As people continue to transit from CDMA to LTE, what could have informed the
decision for Ericsson to be channeling high performance mobile broadband to North
America, Japan and Korea, and not giving Africa that same priority?
I don’t think there is any truth in that statement. I think there are various stages
of maturity in different markets. In Africa, we are ready with our technology to
roll out, and we can supply CDMA but right now there are licensing issues, and
regulatory issues in most of the countries in Africa especially in Nigeria. I think
it is a little bit about maturity, but we are ready to bring high access, wireless
access into Africa when the frequencies are freed up, and of course our customers
are ready for this. Right now in Africa, it is not the wireless access that is the
problem but backbone, so there is need for a concerted drive to implement strong
backbone in Africa and in the wireless highest speed technologies. They will come
because there will be demand; more and more demand. Right now for CDMA, I think you
all know what’s happening in Nigeria; there will be some consolidation for CDMA,
there will be one or two operators that will keep the technology but they will
slowly evolve into a new technology which can be WIFI or LTE. We believe as Ericsson
we all need to work together to get a strong backbone rolled out connected to the
sea cables which makes it affordable to have broadband, and then the wireless
accesspart is really easy.
Ericsson has been associated with the evolution of GSM, in the last three years the
market share for CDMA has shrunk.
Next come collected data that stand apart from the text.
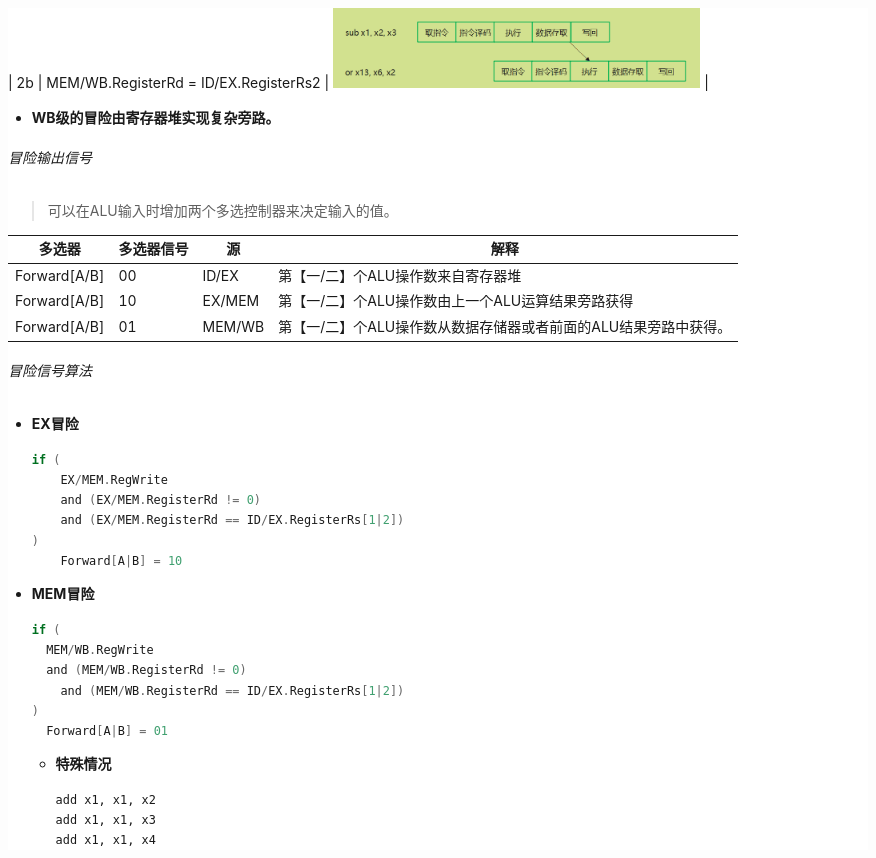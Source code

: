 | 2b       | MEM/WB.RegisterRd = ID/EX.RegisterRs2              | <img src="./imgs/2b数据冒险.png" alt="2a数据冒险" style="zoom:40%;" /> |

- **WB级的冒险由寄存器堆实现复杂旁路。**

###### 冒险输出信号

> 可以在ALU输入时增加两个多选控制器来决定输入的值。

| 多选器       | 多选器信号 | 源     | 解释                                                         |
| ------------ | ---------- | ------ | ------------------------------------------------------------ |
| Forward[A/B] | 00         | ID/EX  | 第【一/二】个ALU操作数来自寄存器堆                           |
| Forward[A/B] | 10         | EX/MEM | 第【一/二】个ALU操作数由上一个ALU运算结果旁路获得            |
| Forward[A/B] | 01         | MEM/WB | 第【一/二】个ALU操作数从数据存储器或者前面的ALU结果旁路中获得。 |

###### 冒险信号算法

- **EX冒险**

  ```c
  if (
      EX/MEM.RegWrite 
      and (EX/MEM.RegisterRd != 0) 
      and (EX/MEM.RegisterRd == ID/EX.RegisterRs[1|2])
  )
      Forward[A|B] = 10
  ```

- **MEM冒险**

  ```c
  if (
  	MEM/WB.RegWrite 
  	and (MEM/WB.RegisterRd != 0) 
      and (MEM/WB.RegisterRd == ID/EX.RegisterRs[1|2])
  )
  	Forward[A|B] = 01
  ```

  - **特殊情况**

    ```assembly
    add x1, x1, x2
    add x1, x1, x3
    add x1, x1, x4
    ```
Do you see a future for CDMA technology in this
country?
Yes, there will be a place for CDMA and not for the big players; they will probably
be data carriers and data networks. If someone wants to run a data network, CDMA is
a very good technology to use, I believe CDMA is here for the next few years but I
also believe it will need to transform into a new technology. I believe CDMA has a
place right now but it will slowly go down. The place to play now will be private
network because voice in CDMA is not really a good business case.